Could you please share how you identified this? This shouldn't happen under normal operating conditions.
Just to clarify, move/replication may happen on other servers but for any given server, LOAD operations are always top priority.
The load queue being stuck could simply mean that your historical is busy downloading the segments.
Once you have metrics available, you can compare the values of `segment/loading/rateKbps` to check if a historical is indeed slower than the others.
You can try tweaking the following configs and see if it makes loading on that historical faster:
- Increase `druid.coordinator.loadqueuepeon.http.batchSize`
- Increase `druid.segmentCache.numLoadingThreads`
If the above doesn't work, try increasing `completionTimeout` or tweak the size / number of segments generated by the indexing tasks.

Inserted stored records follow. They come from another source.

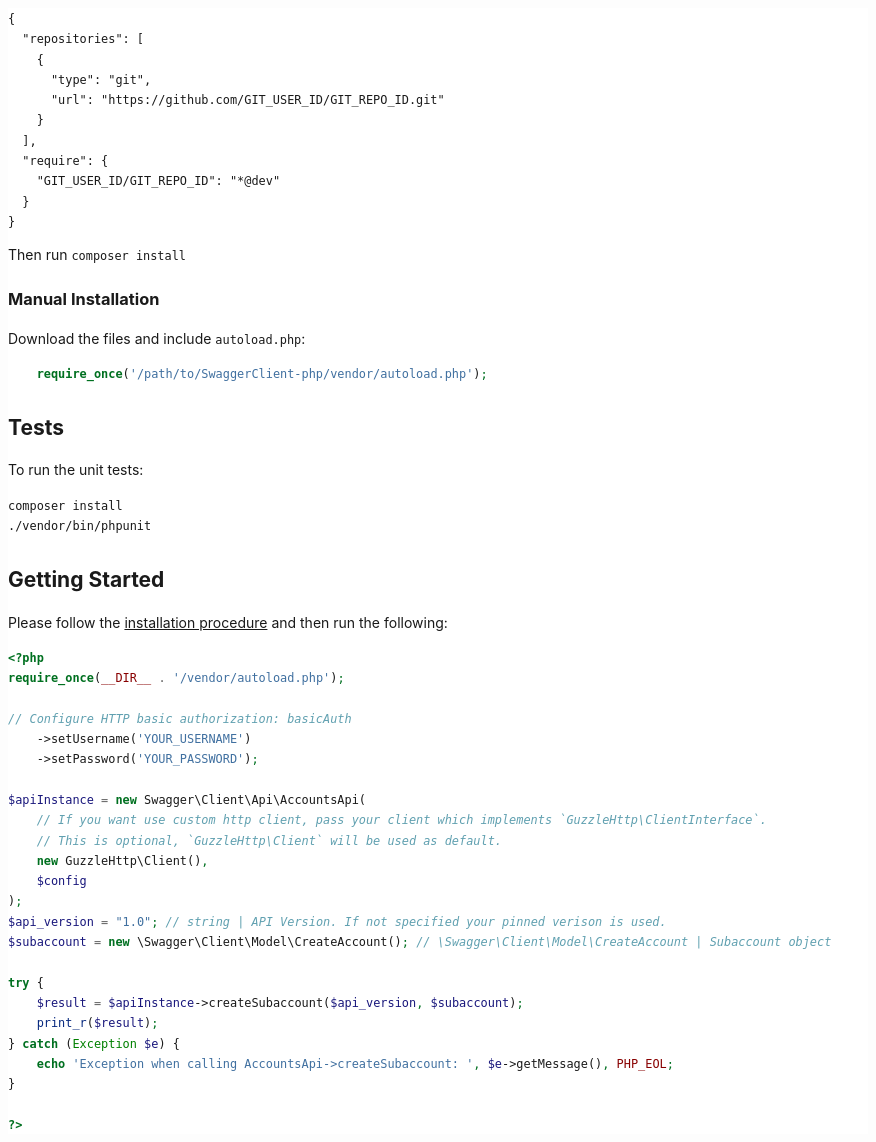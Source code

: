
 ```
{
  "repositories": [
    {
      "type": "git",
      "url": "https://github.com/GIT_USER_ID/GIT_REPO_ID.git"
    }
  ],
  "require": {
    "GIT_USER_ID/GIT_REPO_ID": "*@dev"
  }
}
```

Then run `composer install`

### Manual Installation

Download the files and include `autoload.php`:

```php
    require_once('/path/to/SwaggerClient-php/vendor/autoload.php');
```

## Tests

To run the unit tests:

```
composer install
./vendor/bin/phpunit
```

## Getting Started

Please follow the [installation procedure](#installation--usage) and then run the following:

```php
<?php
require_once(__DIR__ . '/vendor/autoload.php');

// Configure HTTP basic authorization: basicAuth
    ->setUsername('YOUR_USERNAME')
    ->setPassword('YOUR_PASSWORD');

$apiInstance = new Swagger\Client\Api\AccountsApi(
    // If you want use custom http client, pass your client which implements `GuzzleHttp\ClientInterface`.
    // This is optional, `GuzzleHttp\Client` will be used as default.
    new GuzzleHttp\Client(),
    $config
);
$api_version = "1.0"; // string | API Version. If not specified your pinned verison is used.
$subaccount = new \Swagger\Client\Model\CreateAccount(); // \Swagger\Client\Model\CreateAccount | Subaccount object

try {
    $result = $apiInstance->createSubaccount($api_version, $subaccount);
    print_r($result);
} catch (Exception $e) {
    echo 'Exception when calling AccountsApi->createSubaccount: ', $e->getMessage(), PHP_EOL;
}

?>
```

You can do this by tuning the `maxRowsPerSegment` and / or fixing the segment granularity in the streaming supervisor.
I wouldn't advise disabling smart segment loading, as it is almost never the reason for slow segment loading.
But if you want to explore that option, you may set the following parameters in your coordinator dynamic config:
smartSegmentLoading: false
maxSegmentsInNodeLoadingQueue: 0 (unlimited)
maxSegmentsToMove: 0 (disable balancing)
replicationThrottleLimit: 100 (reduce replication)
Let me know if any of these solutions work for you.